Credit: X-ray: NASA/CXC/Northwestern/F.Zadeh et al., IR: NASA/HST/NICMOS, Radio: NRAO/VLA/C.Lang

This composite image shows an envelope of 60-million-degree gas around a young cluster of stars, known as the Arches cluster. The Chandra data, shown as the diffuse blue emission in the inset box, overlays a Hubble Space Telescope infrared image of the same region, in which some of the individual stars in the cluster can be seen as point-like sources. Both the X-ray and infrared observations are shown in context of the spectacular filamentary structures that appear in radio wavelengths displayed in red. Radio observations were obtained using the Very Large Array (VLA) of radio telescopes.

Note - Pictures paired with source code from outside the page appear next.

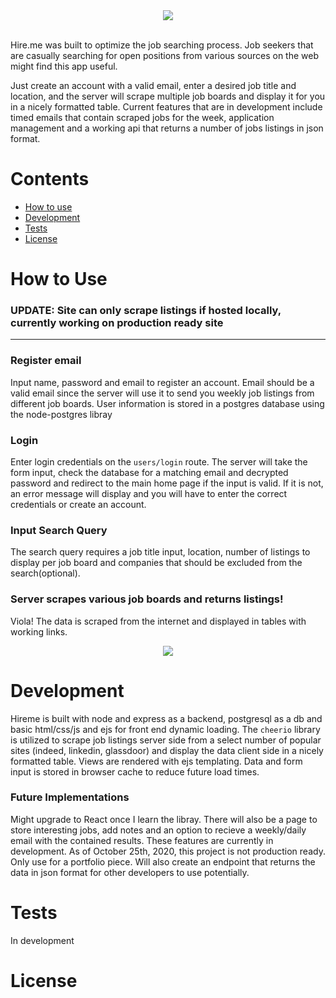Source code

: <div align='center'>
<img src='https://github.com/ianmat55/HireMe/blob/master/public/img/hireme_logo.png'>
</div>
<br>

Hire.me was built to optimize the job searching process. Job seekers that are casually searching for open positions from various sources on the web might find this app useful.
 
Just create an account with a valid email, enter a desired job title and location, and the server will scrape multiple job boards and display it for you in a nicely formatted table. Current features that are in development include timed emails that contain scraped jobs for the week, application management and a working api that returns a number of jobs listings in json format. </p>
 
# Contents
- [How to use](#How-to-Use)
- [Development](#Development)
- [Tests](#Tests)
- [License](#License) 
 
# How to Use

### UPDATE: Site can only scrape listings if hosted locally, currently working on production ready site
---

### Register email
Input name, password and email to register an account. Email should be a valid email since the server will use it to send you weekly job listings from different job boards. User information is stored in a postgres database using the node-postgres libray </p> 

### Login
Enter login credentials on the ``users/login`` route. The server will take the form input, check the database for a matching email and decrypted password and redirect to the main home page if the input is valid. If it is not, an error message will display and you will have to enter the correct credentials or create an account. 

### Input Search Query
The search query requires a job title input, location, number of listings to display per job board and companies that should be excluded from the search(optional). 

### Server scrapes various job boards and returns listings!
Viola! The data is scraped from the internet and displayed in tables with working links.

<div align='center'>
<img src='https://github.com/ianmat55/HireMe/blob/master/public/img/hireme_searchresults.png'>
</div>

# Development
Hireme is built with node and express as a backend, postgresql as a db and basic html/css/js and ejs for front end dynamic loading. The ``cheerio`` library is utilized to scrape job listings server side from a select number of popular sites (indeed, linkedin, glassdoor) and display the data client side in a nicely formatted table. Views are rendered with ejs templating. Data and form input is stored in browser cache to reduce future load times. </p> 

### Future Implementations
Might upgrade to React once I learn the libray. There will also be a page to store interesting jobs, add notes and an option to recieve a weekly/daily email with the contained results. These features are currently in development. As of October 25th, 2020, this project is not production ready. Only use for a portfolio piece. Will also create an endpoint that returns the data in json format for other developers to use potentially.

 
# Tests
In development

# License 
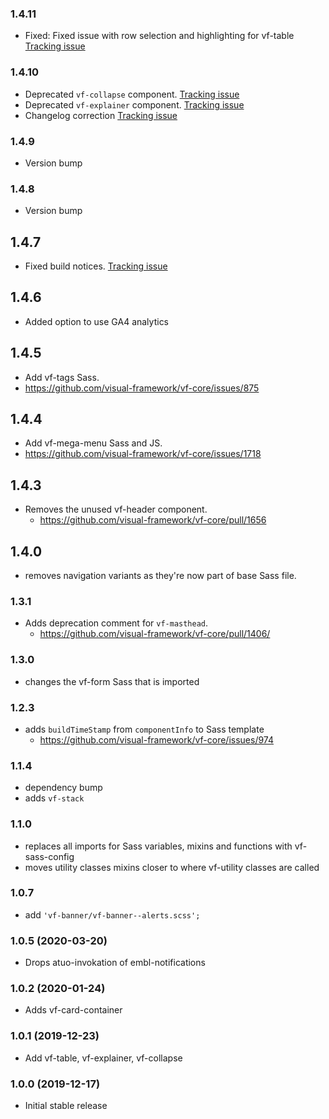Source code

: ### 1.4.11

* Fixed: Fixed issue with row selection and highlighting for vf-table [Tracking issue](https://github.com/visual-framework/vf-core/issues/2087)

### 1.4.10

* Deprecated `vf-collapse` component. [Tracking issue](https://github.com/visual-framework/vf-core/issues/1911)
* Deprecated `vf-explainer` component. [Tracking issue](https://github.com/visual-framework/vf-core/issues/1920)
* Changelog correction [Tracking issue](https://github.com/visual-framework/vf-core/issues/2035)

### 1.4.9

* Version bump

### 1.4.8

* Version bump

## 1.4.7

* Fixed build notices. [Tracking issue](https://github.com/visual-framework/vf-core/issues/1936)

## 1.4.6

* Added option to use GA4 analytics

## 1.4.5

* Add vf-tags Sass.
* https://github.com/visual-framework/vf-core/issues/875

## 1.4.4

* Add vf-mega-menu Sass and JS.
* https://github.com/visual-framework/vf-core/issues/1718

## 1.4.3

* Removes the unused vf-header component.
  * https://github.com/visual-framework/vf-core/pull/1656

## 1.4.0

* removes navigation variants as they're now part of base Sass file.

### 1.3.1

* Adds deprecation comment for `vf-masthead`.
  * https://github.com/visual-framework/vf-core/pull/1406/

### 1.3.0

* changes the vf-form Sass that is imported

### 1.2.3

* adds `buildTimeStamp` from `componentInfo` to Sass template
  * https://github.com/visual-framework/vf-core/issues/974

### 1.1.4

* dependency bump
* adds `vf-stack`

### 1.1.0

* replaces all imports for Sass variables, mixins and functions with vf-sass-config
* moves utility classes mixins closer to where vf-utility classes are called

### 1.0.7

* add `'vf-banner/vf-banner--alerts.scss';`

### 1.0.5 (2020-03-20)

* Drops atuo-invokation of embl-notifications

### 1.0.2 (2020-01-24)

* Adds vf-card-container

### 1.0.1 (2019-12-23)

* Add vf-table, vf-explainer, vf-collapse

### 1.0.0 (2019-12-17)

* Initial stable release
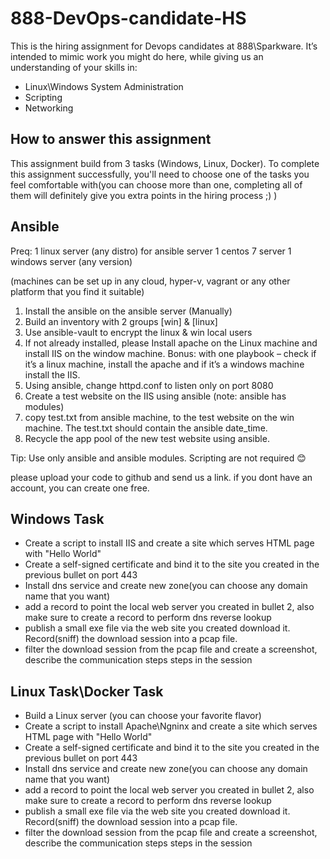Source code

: # 888-DevOps-candidate-HS
This is the hiring assignment for Devops candidates at 888\Sparkware. It’s intended to mimic work you might do here, while giving us an understanding of your skills in: 

  - Linux\Windows System Administration
  - Scripting
  - Networking
  
## How to answer this assignment
This assignment build from 3 tasks (Windows, Linux, Docker). To complete this assignment successfully, you'll need to choose one of the tasks you feel comfortable with(you can choose more than one, completing all of them will definitely give you extra points in the hiring process ;) )

## Ansible ##
Preq:
1 linux server (any distro) for ansible server
1 centos 7 server
1 windows server (any version)

(machines can be set up in any cloud, hyper-v, vagrant or any other platform that you find it suitable)
1.	Install the ansible on the ansible server (Manually)
2.	Build an inventory with 2 groups [win] & [linux] 
3.	Use ansible-vault to encrypt the linux & win local users
4.	If not already installed, please Install apache on the Linux machine and install IIS on the window machine.
    Bonus: with one playbook – check if it’s a linux machine, install the apache and if it’s a windows machine install the IIS.
5.	Using ansible, change httpd.conf to listen only on port 8080
6.	Create a test website on the IIS using ansible (note: ansible has modules)
7.	copy test.txt from ansible machine, to the test website on the win machine. The test.txt should contain the ansible date_time.
8.	Recycle the app pool of the new test website using ansible.

Tip:
Use only ansible and ansible modules. Scripting are not required 😊

please upload your code to github and send us a link. if you dont have an account, you can create one free.


## Windows Task

  - Create a script to install IIS and create a site which serves HTML page with "Hello World"
  - Create a self-signed certificate and bind it to the site you created in the previous bullet on port 443
  - Install dns service and create new zone(you can choose any domain name that you want)
  - add a record to point the local web server you created in bullet 2, also make sure to create a record to perform dns reverse lookup
  - publish a small exe file via the web site you created download it. Record(sniff) the download session into a pcap file.
  - filter the download session from the pcap file and create a screenshot, describe the communication steps steps in the session

## Linux Task\Docker Task

- Build a Linux server (you can choose your favorite flavor)
- Create a script to install Apache\Ngninx and create a site which serves HTML page with "Hello World"
- Create a self-signed certificate and bind it to the site you created in the previous bullet on port 443
- Install dns service and create new zone(you can choose any domain name that you want)
- add a record to point the local web server you created in bullet 2, also make sure to create a record to perform dns reverse lookup
- publish a small exe file via the web site you created download it. Record(sniff) the download session into a pcap file.
- filter the download session from the pcap file and create a screenshot, describe the communication steps steps in the session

The Arches cluster contains about 150 hot, young stars concentrated within a radius of about one light year, making it the most compact cluster of stars in our Galaxy. Many of these stars are 20 times as massive as the Sun and live short, furious lives that last only a few million years. During this period, gas evaporates from these stars in the form of intense stellar winds. The envelope of hot gas observed by Chandra is thought to be due to collisions of the winds from numerous stars.

Studies of the Arches cluster, located about 26,000 light years from Earth, can be used to learn more about the environments of "starburst" galaxies millions of light years away where this phenomenon may be occurring on a much larger scale.



Related:
September 1, 2009 - The Daily Galaxy: Massive Magnetic Fields Observed at Center of the Milky Way ... "The Arches", megascale ribbons of hotplasma flowing around the supermassive black hole at the core of our galaxy. ... these magneticfields channel vast streamers of hot plasma which radiate ..

April 30, 2008 - The Daily galaxy: Massive Magnetic Fields Observed at Center of the Milky Way
... Hidden at the center of our galaxy, Sagittarius A-star is the mass of three million ... Massive Magnetic Fields Observed at the Milky Way Core ... One such ultra-impressive artifact is "The Arches", megascale ribbons of hot plasma flowing around the supermassive black hole at the core of our galaxy. ...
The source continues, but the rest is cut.